> What this task involves
What is the number of lines in the listing below that include the string "thumb"? Answer with that number alone.

################

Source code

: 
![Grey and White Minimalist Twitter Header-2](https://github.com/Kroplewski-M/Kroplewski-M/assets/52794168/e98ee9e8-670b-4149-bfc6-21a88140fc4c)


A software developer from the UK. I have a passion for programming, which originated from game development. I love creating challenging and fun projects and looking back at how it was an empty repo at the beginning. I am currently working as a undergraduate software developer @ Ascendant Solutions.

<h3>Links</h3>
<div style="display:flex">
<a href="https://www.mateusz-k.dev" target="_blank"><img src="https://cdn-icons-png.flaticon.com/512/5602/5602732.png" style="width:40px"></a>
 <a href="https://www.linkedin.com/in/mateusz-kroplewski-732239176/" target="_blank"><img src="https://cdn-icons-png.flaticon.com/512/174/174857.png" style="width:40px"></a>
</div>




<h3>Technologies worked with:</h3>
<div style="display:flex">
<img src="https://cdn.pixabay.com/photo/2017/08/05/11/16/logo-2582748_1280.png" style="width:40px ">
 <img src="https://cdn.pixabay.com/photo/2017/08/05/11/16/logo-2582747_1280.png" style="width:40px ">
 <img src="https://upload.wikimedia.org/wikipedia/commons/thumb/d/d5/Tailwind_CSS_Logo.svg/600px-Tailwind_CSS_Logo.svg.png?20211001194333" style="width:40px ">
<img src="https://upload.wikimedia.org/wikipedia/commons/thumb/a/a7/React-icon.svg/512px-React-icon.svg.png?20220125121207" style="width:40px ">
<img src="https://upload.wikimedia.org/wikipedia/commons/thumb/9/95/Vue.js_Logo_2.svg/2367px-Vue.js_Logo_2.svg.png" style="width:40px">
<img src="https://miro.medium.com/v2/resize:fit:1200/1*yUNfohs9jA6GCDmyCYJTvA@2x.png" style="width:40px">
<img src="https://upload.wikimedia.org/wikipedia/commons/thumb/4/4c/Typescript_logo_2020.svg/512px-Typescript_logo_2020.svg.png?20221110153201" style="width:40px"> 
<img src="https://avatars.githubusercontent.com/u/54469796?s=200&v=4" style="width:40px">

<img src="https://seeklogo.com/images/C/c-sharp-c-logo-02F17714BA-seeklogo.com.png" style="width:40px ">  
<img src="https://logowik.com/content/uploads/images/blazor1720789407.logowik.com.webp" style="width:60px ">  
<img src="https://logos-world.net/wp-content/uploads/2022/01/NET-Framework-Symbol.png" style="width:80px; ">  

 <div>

################

> Response to the task
4